Wait a minute. It was you. For twelve years you experienced the anguish that can only come from being punished for something you did not do. And that, incidentally, was the result of an emotional turn as well--your former friend just decided one day, he wasn´t going to take being your second fiddle anymore. I believe you now, when you say you were innocent. But so was I, and still I suffered too.

I did come to terms with this after a while. Things did turn out better for my mother and I. She toiled her way up into respectability, and eventually married. As for me--yes, I was jealous of your popularity at first, but I earned the respect of most of my fellow Slytherins, applied myself rigorously to my studies, working my way up to prefect; and I even had a few girlfriends.

But the bitterness remained. Your parents are both dead--killed by Death Eaters, but not by me. How angry I was that it had not been me. I never got the chance to exercise my revenge. But by then I had already made my decision not to work for Voldemort anymore.

I have come a long way since both my poverty and my criminality. I teach one of my favorite subjects, and live in a level of comfort unimaginable when I was a child. And I have basically learned to stop taking personally what others think of me. However, even now I am not immune to prejudices attached to former Death Eaters. If I left Hogwarts I´d probably never be hired anywhere else. My stepfather frowns on anyone who ever even flirted with the idea of joining the Death Eaters, so a warm and close relationship is impossible.
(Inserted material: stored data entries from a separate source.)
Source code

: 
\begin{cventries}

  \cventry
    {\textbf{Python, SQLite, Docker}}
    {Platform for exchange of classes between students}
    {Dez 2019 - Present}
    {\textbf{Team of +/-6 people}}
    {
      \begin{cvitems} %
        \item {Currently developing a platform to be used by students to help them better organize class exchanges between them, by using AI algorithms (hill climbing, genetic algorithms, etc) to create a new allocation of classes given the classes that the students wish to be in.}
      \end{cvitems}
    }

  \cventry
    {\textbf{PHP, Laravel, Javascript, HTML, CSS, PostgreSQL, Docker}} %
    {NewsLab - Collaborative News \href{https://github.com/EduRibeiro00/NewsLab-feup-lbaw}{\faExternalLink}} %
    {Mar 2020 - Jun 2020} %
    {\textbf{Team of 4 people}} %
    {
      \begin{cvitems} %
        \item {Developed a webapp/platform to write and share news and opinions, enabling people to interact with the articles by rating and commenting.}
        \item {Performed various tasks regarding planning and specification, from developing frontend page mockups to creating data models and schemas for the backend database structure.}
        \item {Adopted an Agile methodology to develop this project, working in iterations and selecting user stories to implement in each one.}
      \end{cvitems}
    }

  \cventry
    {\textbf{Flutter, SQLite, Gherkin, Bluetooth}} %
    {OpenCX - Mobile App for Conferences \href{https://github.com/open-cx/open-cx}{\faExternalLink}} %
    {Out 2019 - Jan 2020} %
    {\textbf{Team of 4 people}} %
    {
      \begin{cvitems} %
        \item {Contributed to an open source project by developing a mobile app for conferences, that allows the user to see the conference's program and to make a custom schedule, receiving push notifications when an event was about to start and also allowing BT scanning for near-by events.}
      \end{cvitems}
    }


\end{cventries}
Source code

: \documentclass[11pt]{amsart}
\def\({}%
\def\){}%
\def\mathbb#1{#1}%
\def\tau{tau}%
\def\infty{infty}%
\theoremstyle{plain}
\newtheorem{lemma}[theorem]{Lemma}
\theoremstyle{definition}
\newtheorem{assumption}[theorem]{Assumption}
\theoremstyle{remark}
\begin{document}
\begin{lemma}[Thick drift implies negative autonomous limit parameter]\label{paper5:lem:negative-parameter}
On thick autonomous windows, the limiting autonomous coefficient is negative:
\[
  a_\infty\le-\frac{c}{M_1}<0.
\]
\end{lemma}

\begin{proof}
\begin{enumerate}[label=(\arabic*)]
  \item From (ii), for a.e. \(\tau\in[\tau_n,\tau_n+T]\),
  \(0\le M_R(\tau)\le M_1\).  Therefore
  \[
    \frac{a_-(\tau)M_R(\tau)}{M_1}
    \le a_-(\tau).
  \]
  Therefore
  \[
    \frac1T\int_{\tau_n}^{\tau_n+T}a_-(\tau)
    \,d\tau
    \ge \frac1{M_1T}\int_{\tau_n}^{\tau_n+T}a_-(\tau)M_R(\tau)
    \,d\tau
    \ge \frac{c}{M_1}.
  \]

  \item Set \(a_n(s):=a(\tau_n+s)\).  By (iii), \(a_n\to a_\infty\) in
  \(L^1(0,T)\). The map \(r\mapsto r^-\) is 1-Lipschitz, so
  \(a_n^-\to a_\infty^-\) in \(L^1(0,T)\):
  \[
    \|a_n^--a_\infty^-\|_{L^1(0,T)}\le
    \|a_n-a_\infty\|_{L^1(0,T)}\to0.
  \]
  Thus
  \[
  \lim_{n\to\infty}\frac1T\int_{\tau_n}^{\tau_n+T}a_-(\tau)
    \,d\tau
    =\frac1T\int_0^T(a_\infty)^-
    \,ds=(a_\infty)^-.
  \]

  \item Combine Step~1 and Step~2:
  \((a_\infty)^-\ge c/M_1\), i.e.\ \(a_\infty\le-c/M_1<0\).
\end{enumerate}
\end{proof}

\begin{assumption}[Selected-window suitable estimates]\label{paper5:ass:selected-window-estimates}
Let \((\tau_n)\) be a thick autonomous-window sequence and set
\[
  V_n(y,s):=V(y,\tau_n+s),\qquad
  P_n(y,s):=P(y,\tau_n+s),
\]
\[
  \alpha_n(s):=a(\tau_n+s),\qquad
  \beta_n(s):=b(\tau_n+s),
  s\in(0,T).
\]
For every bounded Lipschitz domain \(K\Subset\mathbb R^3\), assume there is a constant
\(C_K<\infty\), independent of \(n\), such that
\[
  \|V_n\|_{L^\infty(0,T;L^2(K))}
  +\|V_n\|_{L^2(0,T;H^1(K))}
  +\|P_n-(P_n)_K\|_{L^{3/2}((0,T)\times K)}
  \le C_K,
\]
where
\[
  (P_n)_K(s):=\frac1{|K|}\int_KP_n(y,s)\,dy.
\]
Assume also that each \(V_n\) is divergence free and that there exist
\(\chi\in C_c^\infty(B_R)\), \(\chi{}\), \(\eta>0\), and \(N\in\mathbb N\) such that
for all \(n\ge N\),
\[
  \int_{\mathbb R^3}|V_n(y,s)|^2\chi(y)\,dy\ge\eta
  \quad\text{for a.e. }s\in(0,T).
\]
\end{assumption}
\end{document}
However, he treats my mother well, and I am glad for that.

So in a sense, your father still leaves an indelible stain on me. I still live a limited life... somewhat less so, but limited nonetheless. At heart I abhor limits. I demand to live life to its absolute fullest. I deeply appreciate that quality. And you have it in spades.
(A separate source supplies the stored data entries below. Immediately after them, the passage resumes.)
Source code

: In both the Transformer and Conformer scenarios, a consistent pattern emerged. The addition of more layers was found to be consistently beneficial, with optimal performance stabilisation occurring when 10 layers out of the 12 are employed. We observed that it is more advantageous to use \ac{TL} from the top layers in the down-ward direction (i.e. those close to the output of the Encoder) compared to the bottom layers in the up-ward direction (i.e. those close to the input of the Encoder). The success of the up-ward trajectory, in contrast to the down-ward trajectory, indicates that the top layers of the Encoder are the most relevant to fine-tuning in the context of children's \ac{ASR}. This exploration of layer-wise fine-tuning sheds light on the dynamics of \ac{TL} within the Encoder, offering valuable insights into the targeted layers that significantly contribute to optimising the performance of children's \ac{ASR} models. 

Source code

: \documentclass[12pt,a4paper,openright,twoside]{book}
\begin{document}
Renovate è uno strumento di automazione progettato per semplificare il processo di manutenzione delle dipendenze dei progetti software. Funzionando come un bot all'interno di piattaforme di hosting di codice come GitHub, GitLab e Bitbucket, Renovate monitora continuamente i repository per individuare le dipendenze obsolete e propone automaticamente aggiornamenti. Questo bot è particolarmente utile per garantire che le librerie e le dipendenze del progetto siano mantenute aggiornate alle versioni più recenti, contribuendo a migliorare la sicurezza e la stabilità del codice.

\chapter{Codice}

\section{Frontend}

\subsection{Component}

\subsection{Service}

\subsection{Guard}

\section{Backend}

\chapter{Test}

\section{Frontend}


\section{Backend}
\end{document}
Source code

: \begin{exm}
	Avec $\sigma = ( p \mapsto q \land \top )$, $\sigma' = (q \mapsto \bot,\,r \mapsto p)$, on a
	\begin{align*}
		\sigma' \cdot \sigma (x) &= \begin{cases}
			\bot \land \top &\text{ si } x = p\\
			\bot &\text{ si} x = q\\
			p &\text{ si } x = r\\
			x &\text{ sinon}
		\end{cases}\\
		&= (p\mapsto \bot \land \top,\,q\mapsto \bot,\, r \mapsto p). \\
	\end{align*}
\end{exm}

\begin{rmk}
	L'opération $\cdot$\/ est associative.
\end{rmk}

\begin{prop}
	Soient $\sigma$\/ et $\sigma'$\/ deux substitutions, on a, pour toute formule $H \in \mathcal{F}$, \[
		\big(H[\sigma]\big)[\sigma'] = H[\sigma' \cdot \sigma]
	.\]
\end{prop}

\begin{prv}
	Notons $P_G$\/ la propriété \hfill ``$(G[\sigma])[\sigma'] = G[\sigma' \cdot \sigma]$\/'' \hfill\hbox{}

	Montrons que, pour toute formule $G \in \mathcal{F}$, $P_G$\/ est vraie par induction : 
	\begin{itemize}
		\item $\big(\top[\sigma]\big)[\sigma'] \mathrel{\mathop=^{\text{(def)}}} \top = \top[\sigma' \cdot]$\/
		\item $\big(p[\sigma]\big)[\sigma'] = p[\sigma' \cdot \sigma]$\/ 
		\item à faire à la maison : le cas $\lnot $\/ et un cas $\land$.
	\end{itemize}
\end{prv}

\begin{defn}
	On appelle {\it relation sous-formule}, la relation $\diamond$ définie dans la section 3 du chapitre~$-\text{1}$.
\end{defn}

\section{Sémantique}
When I cornered you in the Shrieking Shack, I was only thinking of revenge. Since I couldn´t have it on your father, I was quite happy to get it on you. Your resiliency, your resourcefulness in escaping from Azkaban was insulting to me--yet another quality I shared that you made better on. Putting you back in Azkaban would have meant glory for me, something you´d always attracted effortlessly. Less cynical souls than I have been angered and frustrated by the loss of glory.

I didn´t believe it at the time but now I know that sending you back to Azkaban would have been a terrible mistake.

We shook hands on Dumbledore´s orders. We let go quickly, but long enough for me to glance down at your hand and see how much it resembled mine. I can see you´re still not ready to let go of your enmity. If you knew the half of the entire story, you´d see how foolish you are. But... I suppose I am foolish too, for I can´t forgive yet either.

Maybe one of these days I´ll be able to love you like the brother you are. Until then I´ll have to overcome this hatred gradually, even as I put my life in jeopardy for our efforts against Voldemort. It´s not easy undoing a lifetime of bitterness.

Maybe you will discover that it is not you whom I hate at all, but your father--our father--and that will comfort you.